The man who would be half-emperor

Another tale from Januarius MacGahan's Campaigning on the Oxus, and the Fall of Khiva.

One day I mounted my horse and rode to Hazar-Asp, where I was hospitably entertained by Colonel Ivanoff. While taking dinner with the Colonel, an orderly came in, and informed him that a woman was waiting outside, asking permission to lay a complaint before him
   The Colonel turned to me and said, “come along now, and you will see something curious.”

   As the regular course of justice had been interrupted by the flight of the Governor, the people of Hazar-Asp, it seemed, came to Colonel Ivanoff, who was then the supreme power, to have their wrongs redressed and their quarrels settled. So we now went out into the great porch, which I have spoken of as the Hall of State, or audience chamber. Here we sat down on a piece of carpet, and the Colonel put on a grave face, as befitted a magistrate in the administration of justice. The woman was now led into the court which was some three or four feet lower than the floor of the porch on which we were seated, she came in leading a lubberly-looking young man of about fourteen, and bowing almost to the earth at every step, and addressed the Colonel, whom she took for General Kauffmann, as the “Yarim-Padshah,” or ‘half-emperor’, which title the Colonel accepted with grave composure.

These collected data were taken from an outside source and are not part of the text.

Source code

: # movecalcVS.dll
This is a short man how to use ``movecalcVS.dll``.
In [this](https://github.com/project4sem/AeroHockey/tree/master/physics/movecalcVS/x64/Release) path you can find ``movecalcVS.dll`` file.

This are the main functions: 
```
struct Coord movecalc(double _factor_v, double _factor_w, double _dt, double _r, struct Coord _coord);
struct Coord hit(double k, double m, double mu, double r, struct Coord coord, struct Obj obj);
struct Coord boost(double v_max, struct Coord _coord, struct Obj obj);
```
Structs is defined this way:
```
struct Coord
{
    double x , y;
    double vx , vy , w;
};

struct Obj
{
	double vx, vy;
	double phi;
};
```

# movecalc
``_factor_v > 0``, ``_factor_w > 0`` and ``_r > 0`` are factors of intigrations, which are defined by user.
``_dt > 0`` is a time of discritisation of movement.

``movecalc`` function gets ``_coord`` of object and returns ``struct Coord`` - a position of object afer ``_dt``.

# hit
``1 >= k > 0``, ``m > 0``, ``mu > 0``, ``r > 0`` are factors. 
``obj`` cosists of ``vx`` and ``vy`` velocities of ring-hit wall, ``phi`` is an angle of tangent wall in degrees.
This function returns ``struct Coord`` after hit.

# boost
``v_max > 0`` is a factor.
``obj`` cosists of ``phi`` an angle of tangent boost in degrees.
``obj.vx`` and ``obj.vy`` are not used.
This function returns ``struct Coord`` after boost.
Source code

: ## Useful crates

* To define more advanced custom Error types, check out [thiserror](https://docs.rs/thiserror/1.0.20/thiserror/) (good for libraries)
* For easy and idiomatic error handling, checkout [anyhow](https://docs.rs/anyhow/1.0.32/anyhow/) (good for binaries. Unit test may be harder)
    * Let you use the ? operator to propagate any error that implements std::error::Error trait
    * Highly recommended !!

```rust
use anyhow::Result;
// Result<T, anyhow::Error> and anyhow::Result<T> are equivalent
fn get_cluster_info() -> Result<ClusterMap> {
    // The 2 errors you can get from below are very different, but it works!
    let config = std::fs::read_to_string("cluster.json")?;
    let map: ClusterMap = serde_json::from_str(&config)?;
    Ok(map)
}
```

   She was an old woman, clad in the long dirty looking tunic of the Khivans. The only article of dress that distinguished her from a man was the tall white turban worn by all the Khivan women. She brought in a little present of bread and apricots, which she handed to the bemused Colonel with many profound bows, and then proceeded to state her case.

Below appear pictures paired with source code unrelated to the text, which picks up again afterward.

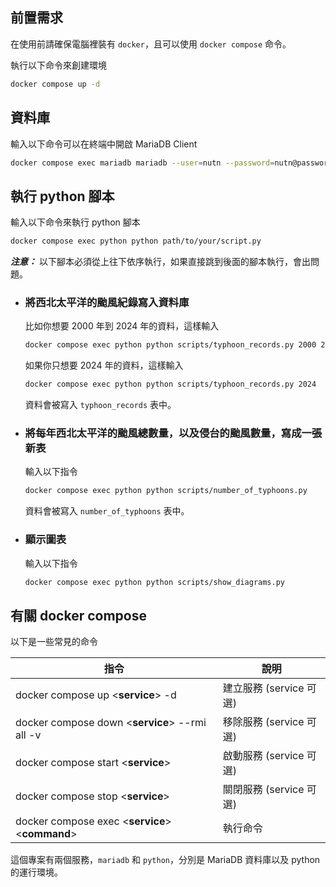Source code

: ## 前置需求
在使用前請確保電腦裡裝有 `docker`，且可以使用 `docker compose` 命令。

執行以下命令來創建環境
```bash
docker compose up -d
```

## 資料庫
輸入以下命令可以在終端中開啟 MariaDB Client
```bash
docker compose exec mariadb mariadb --user=nutn --password=nutn@password nutn
```

## 執行 python 腳本
輸入以下命令來執行 python 腳本
```bash
docker compose exec python python path/to/your/script.py
```

**_注意：_**  以下腳本必須從上往下依序執行，如果直接跳到後面的腳本執行，會出問題。

- ### 將西北太平洋的颱風紀錄寫入資料庫
    比如你想要 2000 年到 2024 年的資料，這樣輸入
    ```bash
    docker compose exec python python scripts/typhoon_records.py 2000 2024
    ```
    如果你只想要 2024 年的資料，這樣輸入
    ```bash
    docker compose exec python python scripts/typhoon_records.py 2024
    ```
    資料會被寫入 `typhoon_records` 表中。
    

- ### 將每年西北太平洋的颱風總數量，以及侵台的颱風數量，寫成一張新表
    輸入以下指令
    ```bash
    docker compose exec python python scripts/number_of_typhoons.py
    ```
    資料會被寫入 `number_of_typhoons` 表中。

- ### 顯示圖表
    輸入以下指令
    ```bash
    docker compose exec python python scripts/show_diagrams.py
    ```

## 有關 docker compose
以下是一些常見的命令

| 指令 | 說明 |
| --- | --- |
| docker compose up &lt;**service**&gt; -d | 建立服務 (service 可選) |
| docker compose down &lt;**service**&gt; --rmi all -v| 移除服務 (service 可選) |
| docker compose start &lt;**service**&gt; | 啟動服務 (service 可選) |
| docker compose stop &lt;**service**&gt; | 關閉服務 (service 可選) |
| docker compose exec &lt;**service**&gt; &lt;**command**&gt; | 執行命令 |

這個專案有兩個服務，`mariadb` 和 `python`，分別是 MariaDB 資料庫以及 python 的運行環境。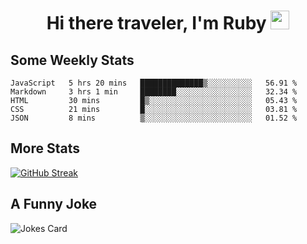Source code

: <h1 align="center">Hi there traveler, I'm Ruby <img src="https://user-images.githubusercontent.com/81705278/122967910-fa9b5a00-d358-11eb-99ec-db00243bed5a.gif" width="30px"> </h1>

<h2>Some Weekly Stats</h2>

<!--START_SECTION:waka-->
```text
JavaScript   5 hrs 20 mins   ██████████████▒░░░░░░░░░░   56.91 % 
Markdown     3 hrs 1 min     ████████░░░░░░░░░░░░░░░░░   32.34 % 
HTML         30 mins         █▒░░░░░░░░░░░░░░░░░░░░░░░   05.43 % 
CSS          21 mins         █░░░░░░░░░░░░░░░░░░░░░░░░   03.81 % 
JSON         8 mins          ▒░░░░░░░░░░░░░░░░░░░░░░░░   01.52 % 
```
<!--END_SECTION:waka-->

<h2>More Stats</h2>

[![GitHub Streak](https://github-readme-streak-stats.herokuapp.com/?user=radkinz&theme=dark)](https://git.io/streak-stats)

<h2>A Funny Joke</h2>

<!-- jokes -->
<img src="https://readme-jokes.vercel.app/api?theme=material-palenight" alt="Jokes Card"/>
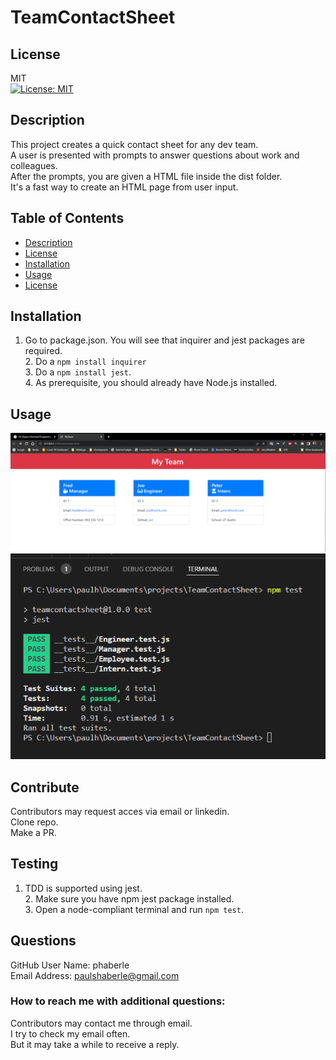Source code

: 
# TeamContactSheet

## License
MIT<br>
[![License: MIT](https://img.shields.io/badge/License-MIT-yellow.svg)](https://opensource.org/licenses/MIT)

## Description
This project creates a quick contact sheet for any dev team.<br>A user is presented with prompts to answer questions about work and colleagues.<br>After the prompts, you are given a HTML file inside the dist folder.<br>It's a fast way to create an HTML page from user input. 

## Table of Contents
* [Description](#description)
* [License](#license)
* [Installation](#installation)
* [Usage](#usage)
* [License](#license)

## Installation
1. Go to package.json. You will see that inquirer and jest packages are required.<br>2. Do a ```npm install inquirer```<br>3. Do a ```npm install jest```.<br>4. As prerequisite, you should already have Node.js installed. 

## Usage
![Demo](./src/image01.png)<br>![TDD](./src/image02.png)

## Contribute
Contributors may request acces via email or linkedin.<br>Clone repo.<br>Make a PR.

## Testing
1. TDD is supported using jest.<br>2. Make sure you have npm jest package installed. <br>3. Open a node-compliant terminal and run ```npm test```.

## Questions
GitHub User Name: phaberle<br>
Email Address: paulshaberle@gmail.com

### How to reach me with additional questions:
Contributors may contact me through email.<br>I try to check my email often.<br>But it may take a while to receive a reply.
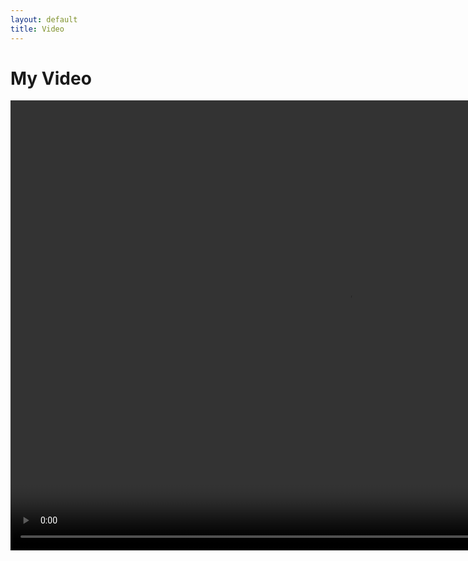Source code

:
 ```yaml
---
layout: default
title: Video
---
```


<html lang="en">
<head>
    <meta charset="UTF-8">
    <meta name="viewport" content="width=device-width, initial-scale=1.0">
    <!-- 引入外部 CSS 文件 -->
    <link rel="stylesheet" href="{{ '/assets/css/styles.css' | relative_url }}">
</head>

<body>
    <div class="center-container">
      <div class="video-container">
        <h1>My Video</h1>
        <video width="1080" height="720" controls>
          <source src="./assets/images/iros.mp4" type="video/mp4">
        </video>
      </div>
    </div>
</body>
</html>



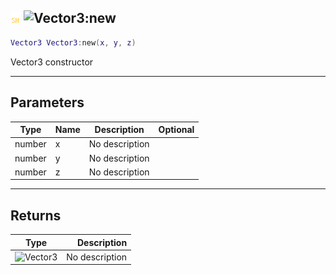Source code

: ## ![shared](../../.gitbook/assets/shared.png) ![Vector3](./readme/vector3 "mention"):new

```lua
Vector3 Vector3:new(x, y, z)
```

Vector3 constructor

------
## Parameters

| Type   | Name | Description | Optional |
| ------ | ---- | ----------- | -------: |
| number | x | No description |  |
| number | y | No description |  |
| number | z | No description |  |


------
## Returns

| Type   | Description |
| ------ | ----------: |
| ![Vector3](./readme/vector3 "mention") | No description |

  “My son,” she said, pointing to the gawky boy who accompanied her, “had been robbed of his affianced wife.”
   “By whom?” asks the Colonel.
   “By a vile theiving dog of a Persian slave. My own slave, too; he stole my donkey, and carried the girl off on it; may the curse of the prophet wither him.”
    “So then he is three times a thief. He stole the donkey, the girl, and himself,” said the Colonel, summing up the matter in a judicial way. “But how did he steal the girl? Did he take her by force?”
   “Of course; was she not my son's wife? How could a girl run away from her affianced husband with a dog of an infidel slave, except by force?”
   “Who is she? How did she become affianced to your son?”
   “She is a Persian girl. I bought her from a Turcoman who had just brought her from Astrabad, and I paid fifty tillahs for her. The dog of a slave must have bewitched her, because as soon as she saw him she flew into his arms, weeping and crying, and said, ‘he was her old playmate’. That was nonsense, and I beat her for it soundly. The marriage was to be celebrated in a few days; but as soon as the Russians came, the vile hussy persuaded the slave to run away with her, and I believe they are as good as married”
   “Well, what do you want me to do about it?”
   “I want you to give back my son's wife, and my donkey, and my slave.”

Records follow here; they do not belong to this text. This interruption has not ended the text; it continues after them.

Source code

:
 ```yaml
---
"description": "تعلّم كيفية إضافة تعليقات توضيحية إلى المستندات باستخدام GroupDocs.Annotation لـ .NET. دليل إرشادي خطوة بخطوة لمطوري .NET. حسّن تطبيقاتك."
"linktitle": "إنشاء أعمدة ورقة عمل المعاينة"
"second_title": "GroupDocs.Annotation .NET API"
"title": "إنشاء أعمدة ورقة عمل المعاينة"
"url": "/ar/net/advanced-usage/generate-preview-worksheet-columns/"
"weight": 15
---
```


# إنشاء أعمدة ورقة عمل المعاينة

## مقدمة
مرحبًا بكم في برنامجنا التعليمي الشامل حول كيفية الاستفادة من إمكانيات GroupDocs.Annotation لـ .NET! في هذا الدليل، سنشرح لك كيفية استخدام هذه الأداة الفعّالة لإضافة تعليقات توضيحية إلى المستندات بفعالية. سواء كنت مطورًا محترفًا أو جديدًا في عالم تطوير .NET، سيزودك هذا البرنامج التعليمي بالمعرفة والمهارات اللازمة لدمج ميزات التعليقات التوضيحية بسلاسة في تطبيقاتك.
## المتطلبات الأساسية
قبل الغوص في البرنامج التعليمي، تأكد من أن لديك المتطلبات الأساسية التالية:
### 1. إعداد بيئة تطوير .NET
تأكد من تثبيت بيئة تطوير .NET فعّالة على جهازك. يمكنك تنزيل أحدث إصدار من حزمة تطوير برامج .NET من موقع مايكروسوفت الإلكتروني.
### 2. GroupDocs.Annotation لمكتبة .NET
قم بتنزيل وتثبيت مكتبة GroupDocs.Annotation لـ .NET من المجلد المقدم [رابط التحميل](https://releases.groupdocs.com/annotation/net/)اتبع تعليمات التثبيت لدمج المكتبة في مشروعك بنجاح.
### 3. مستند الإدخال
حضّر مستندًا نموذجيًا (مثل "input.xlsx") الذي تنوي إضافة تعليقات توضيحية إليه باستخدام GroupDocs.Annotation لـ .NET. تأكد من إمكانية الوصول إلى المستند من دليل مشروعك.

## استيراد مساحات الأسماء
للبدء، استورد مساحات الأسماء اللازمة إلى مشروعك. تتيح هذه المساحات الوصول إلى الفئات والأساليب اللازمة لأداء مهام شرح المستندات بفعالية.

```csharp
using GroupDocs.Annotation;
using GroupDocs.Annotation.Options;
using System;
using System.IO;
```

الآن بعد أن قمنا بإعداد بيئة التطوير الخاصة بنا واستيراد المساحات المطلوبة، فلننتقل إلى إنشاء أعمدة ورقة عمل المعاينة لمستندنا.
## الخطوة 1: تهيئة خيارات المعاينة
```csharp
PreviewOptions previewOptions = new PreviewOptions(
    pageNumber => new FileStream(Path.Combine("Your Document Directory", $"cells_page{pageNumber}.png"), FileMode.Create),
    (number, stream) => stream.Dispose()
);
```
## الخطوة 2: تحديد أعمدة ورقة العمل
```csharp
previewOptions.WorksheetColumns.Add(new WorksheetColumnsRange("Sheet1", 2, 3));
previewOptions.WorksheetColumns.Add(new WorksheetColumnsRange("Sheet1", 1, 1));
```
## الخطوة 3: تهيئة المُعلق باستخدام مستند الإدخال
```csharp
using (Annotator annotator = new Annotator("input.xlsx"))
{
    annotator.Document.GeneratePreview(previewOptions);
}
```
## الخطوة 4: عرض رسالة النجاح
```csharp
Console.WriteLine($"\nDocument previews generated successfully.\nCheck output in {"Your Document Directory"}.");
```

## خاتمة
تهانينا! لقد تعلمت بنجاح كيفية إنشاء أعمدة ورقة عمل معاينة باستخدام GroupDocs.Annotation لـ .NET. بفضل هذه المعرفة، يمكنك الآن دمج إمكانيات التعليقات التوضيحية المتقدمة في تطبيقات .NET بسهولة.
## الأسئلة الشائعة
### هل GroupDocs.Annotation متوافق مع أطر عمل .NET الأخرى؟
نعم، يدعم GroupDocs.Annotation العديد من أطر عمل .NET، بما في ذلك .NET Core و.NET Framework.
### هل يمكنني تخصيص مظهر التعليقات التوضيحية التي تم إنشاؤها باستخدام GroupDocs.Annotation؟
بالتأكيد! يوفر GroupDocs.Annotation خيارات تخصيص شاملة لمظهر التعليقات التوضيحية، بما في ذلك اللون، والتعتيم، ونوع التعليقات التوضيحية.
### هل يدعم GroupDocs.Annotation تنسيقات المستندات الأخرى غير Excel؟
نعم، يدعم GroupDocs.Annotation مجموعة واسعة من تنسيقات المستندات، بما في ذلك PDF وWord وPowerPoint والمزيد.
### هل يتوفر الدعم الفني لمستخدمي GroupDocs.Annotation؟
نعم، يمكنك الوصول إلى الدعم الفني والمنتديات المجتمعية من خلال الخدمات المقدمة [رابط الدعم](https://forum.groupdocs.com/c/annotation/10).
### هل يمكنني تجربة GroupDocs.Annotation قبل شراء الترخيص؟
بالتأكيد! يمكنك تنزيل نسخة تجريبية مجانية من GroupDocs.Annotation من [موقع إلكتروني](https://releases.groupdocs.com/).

   The Colonel told her, with a smile, that he would see about it, and motioned her to retire from his presence. She withdrew, walking backwards, and bowing to the ground at every step, in the most approved and courtier-like manner. Evidently it was not the first time she had pleaded her own case.

   But her son never got back his wife, nor she her slave or donkey. 

Monday, March 17, 2014

Victorian War Correspondents

Januarius MacGahan (1844–78), a gentleman reporter of the old school, describes his journalistic equipment for a trip into Central Asia to cover the Russian invasion of Khiva in 1873.
"Being a man of peace, I went but lightly armed. A heavy double-barrelled English hunting rifle, a double-barrelled shotgun – both of which pieces were breech-loading – an eighteen-shooter Winchester repeating rifle, three heavy revolvers, and one ordinary muzzle loading shotgun – throwing slugs – besides a few knives and sabres, formed my light and unpretentious equipment. A hundred rounds for each of my guns and revolver were equally divided, with many other little traps, among the four saddle-horses.   
Nothing was farther from my thoughts than fighting. I only encumbered myself with these things in order to be able to discuss with becoming dignity questions relating to rights of way and of property with the inhabitants of the desert, whose opinions on these subjects are somewhat peculiar."
Campaigning on the Oxus, and the Fall of Khiva, p.146.